La fede secondo i protestanti e i cattolici

Le due dimensioni della fede, l’abbandono a Dio e il contenuto oggettivo, sono state accentuate dal mondo protestante, la prima e cattolico, la seconda al punto da essere causa di divisione.
Per Lutero fede significa fiducia totale e assoluta nella misericordia di Dio che salva, tutto il resto è secondario, non contano per la salvezza le conoscenze religiose intellettuali (reazione all’intellettualismo della dogmatica), conta il mio rapporto con Cristo, non la verità del suo essere.
Si veda questa attenzione in Schleiermacher dove la cristologia è l’esperienza dell’autocoscienza religiosa di Cristo (non la sua verità ontologica), nella teologia liberale e poi in Bultmann.
Barth reagisce a queste cose e recupera la dimensione contenutistica della fede.
Il luterano Pannenberg recupera anch’esso il dato conoscitivo oltre una semplice fede fiduciale.
Contro il soggettivismo della fede fiduciale, il cattolicesimo della controriforma sottolineò l’oggettivismo dei contenuti della fede e diede perciò largo spazio al tema dell’ortodossia e del magistero, il garante dell’unica fede (vertice al Vaticano I).
Qui il rischio era la riduzione della fede a conoscenza di verità.
Queste due posizioni in realtà oggi vanno verso una loro conciliazione, la filosofia personalistica ha aiutato il cattolicesimo a recuperare meglio la dimensione della fede come di un rapporto con il Tu di Dio.
In DV 5 si definisce la fede come un abbandono al Dio che si rivela, dunque, prima di tutto, ad un Tu, non a delle verità teoretiche.
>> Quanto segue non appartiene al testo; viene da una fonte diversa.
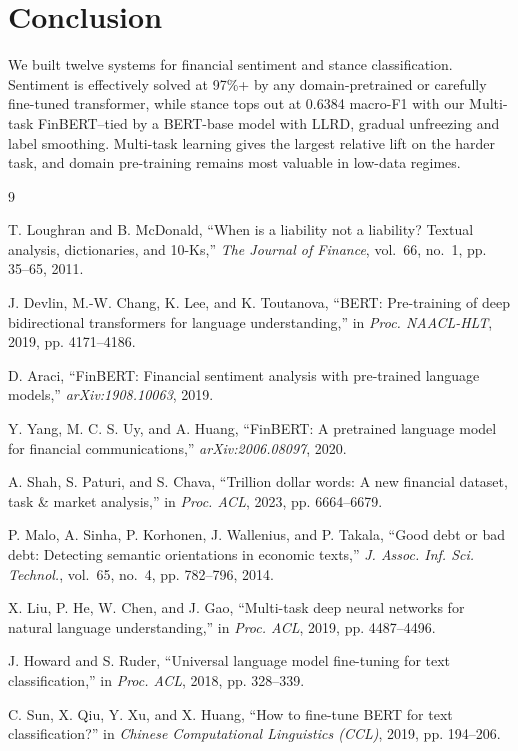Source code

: \documentclass[conference, 10pt, twocolumn]{IEEEtran}
\begin{document}
\section{Conclusion}
\label{sec:conclusion}
We built twelve systems for financial sentiment and stance classification.
Sentiment is effectively solved at 97\%+ by any domain-pretrained or
carefully fine-tuned transformer, while stance tops out at 0.6384 macro-F1
with our Multi-task FinBERT--tied by a BERT-base model with
LLRD, gradual unfreezing and label smoothing. Multi-task learning gives
the largest relative lift on the harder task, and domain pre-training
remains most valuable in low-data regimes.

\begin{thebibliography}{9}

T. Loughran and B. McDonald,
``When is a liability not a liability? Textual analysis, dictionaries, and
10-Ks,'' \emph{The Journal of Finance}, vol.~66, no.~1, pp. 35--65, 2011.

J. Devlin, M.-W. Chang, K. Lee, and K. Toutanova,
``BERT: Pre-training of deep bidirectional transformers for language
understanding,'' in \emph{Proc. NAACL-HLT}, 2019, pp. 4171--4186.

D. Araci,
``FinBERT: Financial sentiment analysis with pre-trained language
models,'' \emph{arXiv:1908.10063}, 2019.

Y. Yang, M. C. S. Uy, and A. Huang,
``FinBERT: A pretrained language model for financial communications,''
\emph{arXiv:2006.08097}, 2020.

A. Shah, S. Paturi, and S. Chava,
``Trillion dollar words: A new financial dataset, task \& market
analysis,'' in \emph{Proc. ACL}, 2023, pp. 6664--6679.

P. Malo, A. Sinha, P. Korhonen, J. Wallenius, and P. Takala,
``Good debt or bad debt: Detecting semantic orientations in economic
texts,'' \emph{J. Assoc. Inf. Sci. Technol.}, vol.~65, no.~4, pp.
782--796, 2014.

X. Liu, P. He, W. Chen, and J. Gao,
``Multi-task deep neural networks for natural language understanding,''
in \emph{Proc. ACL}, 2019, pp. 4487--4496.

J. Howard and S. Ruder,
``Universal language model fine-tuning for text classification,''
in \emph{Proc. ACL}, 2018, pp. 328--339.

C. Sun, X. Qiu, Y. Xu, and X. Huang,
``How to fine-tune BERT for text classification?''
in \emph{Chinese Computational Linguistics (CCL)}, 2019, pp. 194--206.

\end{thebibliography}
\end{document}
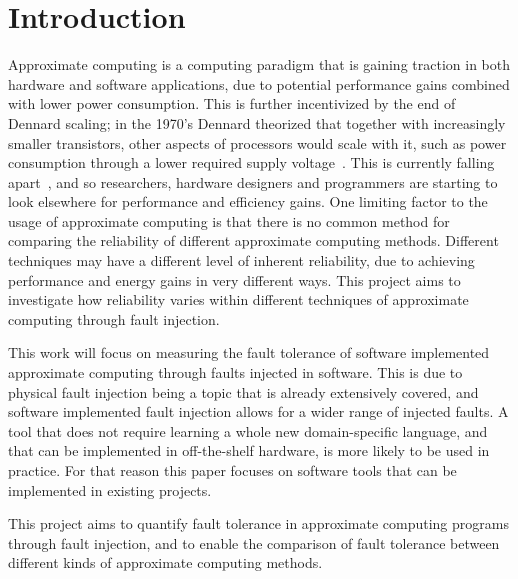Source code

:\section{Introduction}


Approximate computing is a computing paradigm that is gaining traction in both hardware and software applications, due to potential performance gains combined with lower power consumption. This is further incentivized by the end of Dennard scaling; in the 1970's Dennard  theorized that together with increasingly smaller transistors, other aspects of processors would scale with it, such as power consumption through a lower required supply voltage~\citep{bohr200730}. This is currently falling apart~\citep{esmaeilzadeh2011dark}, and so researchers, hardware designers and programmers are starting to look elsewhere for performance and efficiency gains. 
One limiting factor to the usage of approximate computing is that there is no common method for comparing the reliability of different approximate computing methods. Different techniques may have a different level of inherent reliability, due to achieving performance and energy gains in very different ways. This project aims to investigate how reliability varies within different techniques of approximate computing through fault injection.

This work will focus on measuring the fault tolerance of software implemented approximate computing through faults injected in software. This is due to physical fault injection being a topic that is already extensively covered, and software implemented fault injection allows for a wider range of injected faults. 
A tool that does not require learning a whole new domain-specific language, and that can be implemented in off-the-shelf hardware, is more likely to be used in practice. For that reason this paper focuses on software tools that can be implemented in existing projects.
 

This project aims to quantify fault tolerance in approximate computing programs through fault injection, and to enable the comparison of fault tolerance between different kinds of approximate computing methods.





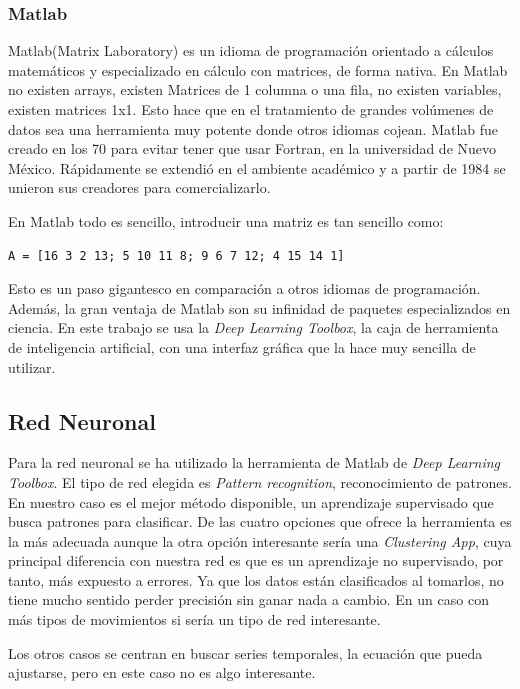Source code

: \documentclass[12pt]{article}
\numberwithin{equation}{section}
\begin{document}
\subsubsection{Matlab}

Matlab(Matrix Laboratory) es un idioma de programación orientado a cálculos matemáticos y especializado en cálculo con matrices, de forma nativa. En Matlab no existen arrays, existen Matrices de 1 columna o una fila, no existen variables, existen matrices 1x1. Esto hace que en el tratamiento de grandes volúmenes de datos sea una herramienta muy potente donde otros idiomas cojean. Matlab fue creado en los 70 para evitar tener que usar Fortran, en la universidad de Nuevo México. Rápidamente se extendió en el ambiente académico y a partir de 1984 se unieron sus creadores para comercializarlo. 

En Matlab todo es sencillo, introducir una matriz es tan sencillo como:
\lstset{language=matlab}
\begin{lstlisting}
A = [16 3 2 13; 5 10 11 8; 9 6 7 12; 4 15 14 1]
\end{lstlisting}

Esto es un paso gigantesco en comparación a otros idiomas de programación. Además, la gran ventaja de Matlab son su infinidad de paquetes especializados en ciencia. En este trabajo se usa la \textit{Deep Learning Toolbox}, la caja de herramienta de inteligencia artificial, con una interfaz gráfica que la hace muy sencilla de utilizar.

\subsection{Red Neuronal}

Para la red neuronal se ha utilizado la herramienta de Matlab de \textit{Deep Learning Toolbox}\cite{Matlab}. El tipo de red elegida es  \textit{Pattern recognition}, reconocimiento de patrones. En nuestro caso es el mejor método disponible, un aprendizaje supervisado que busca patrones para clasificar. De las cuatro opciones que ofrece la herramienta es la más adecuada aunque la otra opción interesante sería una \textit{Clustering App}, cuya principal diferencia con nuestra red es que es un aprendizaje no supervisado, por tanto, más expuesto a errores. Ya que los datos están clasificados al tomarlos, no tiene mucho sentido perder precisión sin ganar nada a cambio. En un caso con más tipos de movimientos si sería un tipo de red interesante.

Los otros casos se centran en buscar series temporales, la ecuación que pueda ajustarse, pero en este caso no es algo interesante.
\end{document}
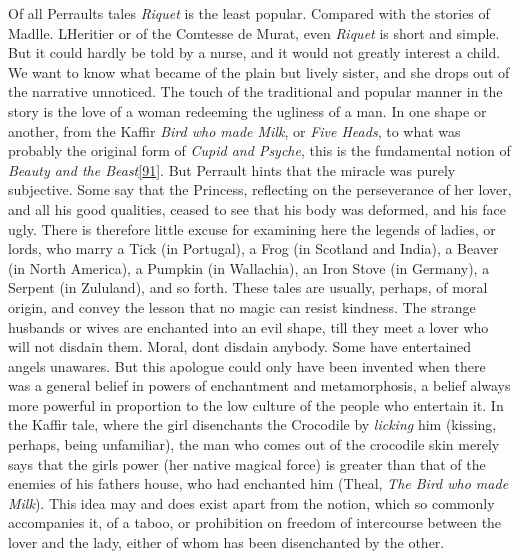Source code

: \documentclass[14pt,a4paper]{memoir}
\begin{document}
Of all Perrault\textquotesingle s tales \emph{Riquet} is the least
popular. Compared with the stories of Madlle. L\textquotesingle Heritier
or of the Comtesse de Murat, even \emph{Riquet} is short and simple. But
it could hardly be told by a nurse, and it would not greatly interest a
child. We want to know what became of the plain but lively sister, and
she drops out of the narrative unnoticed. The touch of the traditional
and popular manner in the story is the love of a woman redeeming the
ugliness of a man. In one shape or another, from the Kaffir \emph{Bird
who made Milk}, or \emph{Five Heads}, to what was probably the original
form of \emph{Cupid and Psyche}, this is the fundamental notion of
\emph{Beauty and the
Beast}\protect\hypertarget{4533318093929944247_33931-h-1.htm.xhtmlux5cux23FNanchor_91}{}{}\protect\hyperlink{4533318093929944247_33931-h-1.htm.xhtmlux5cux23Footnote_91}{{[}91{]}}.
But Perrault hints that the miracle was purely
\textquotesingle subjective.\textquotesingle{} \textquotesingle Some say
that the Princess, reflecting on the perseverance of her lover, and all
his good qualities, ceased to see that his body was deformed, and his
face ugly.\textquotesingle{} There is therefore little excuse for
examining here the legends of ladies, or lords, who marry a Tick (in
Portugal), a Frog (in Scotland and India), a Beaver (in North America),
a Pumpkin (in Wallachia), an Iron Stove (in Germany), a Serpent (in
Zululand), and so forth. These tales are usually, perhaps, of moral
origin, and convey the lesson that no magic can resist kindness. The
strange husbands or wives are enchanted into an evil shape, till they
meet a lover who will not disdain them. Moral, don\textquotesingle t
disdain anybody. Some have entertained angels unawares. But this
apologue could only have been invented when there was a general belief
in powers of enchantment and metamorphosis, a belief always more
powerful in proportion to the low culture of the people who entertain
it. In the Kaffir tale, where the girl disenchants the Crocodile by
\emph{licking} him (kissing, perhaps, being unfamiliar), the man who
comes out of the crocodile skin merely says that the
girl\textquotesingle s \textquotesingle power\textquotesingle{} (her
native magical force) is greater than that of \textquotesingle the
enemies of his father\textquotesingle s house,\textquotesingle{} who had
enchanted him (Theal, \emph{The Bird who made Milk}). This idea may and
does exist apart from the notion, which so commonly accompanies it, of a
taboo, or prohibition on freedom of intercourse between the lover and
the lady, either of whom has been disenchanted by the other.
\end{document}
Struttura dell’atto di fede

Il dare fiducia e l’abbandonarsi è questione umana quotidiana in ogni ambito, la fede in qualcosa o in qualcuno è dunque un atto pienamente umano.
Lo stesso vale per l’esperienza cristiana, il nocciolo della fede consiste infatti nell’abbandono fiducioso in Cristo Gesù, il poter dire: Io credo in te !
Questo comporta anche accettare quanto Gesù ha detto, fatto, e ciò che Gesù è, accettare il suo rivelarsi a noi (come per l’Antico Testamento si trattava di accettare gli eventi liberatori di Jahvè).
Dunque la fede è un credere in (fides qua creditur) e un credere che (fides quae creditur), nel Credo si dice credo in Dio Padre onnipotente, ma anche credo che Dio è il creatore del cielo e della terra…
In altre parole credere è credere Deum (elemento contenutistico) e credere Deo (abbandonarsi a Dio).
I contenuti concreti e la dimensione personale vanno entrambi mantenuti per una matura professione di fede, ma tra i due prevale l’aspetto interpersonale, il credere in.
La vita di fede mantiene sempre poi la sua dimensione ecclesiale, la chiesa conserva e trasmette e il singolo nell’atto di fede comprende l’appartenenza alla chiesa voluta e fondata da Cristo Gesù.
Infine la fede è un atto che monopolizza tutta la vita del credente, ma che chiede anche di essere continuamente approfondita e motivata, anche in una logica tutta umana di peccato e conversione.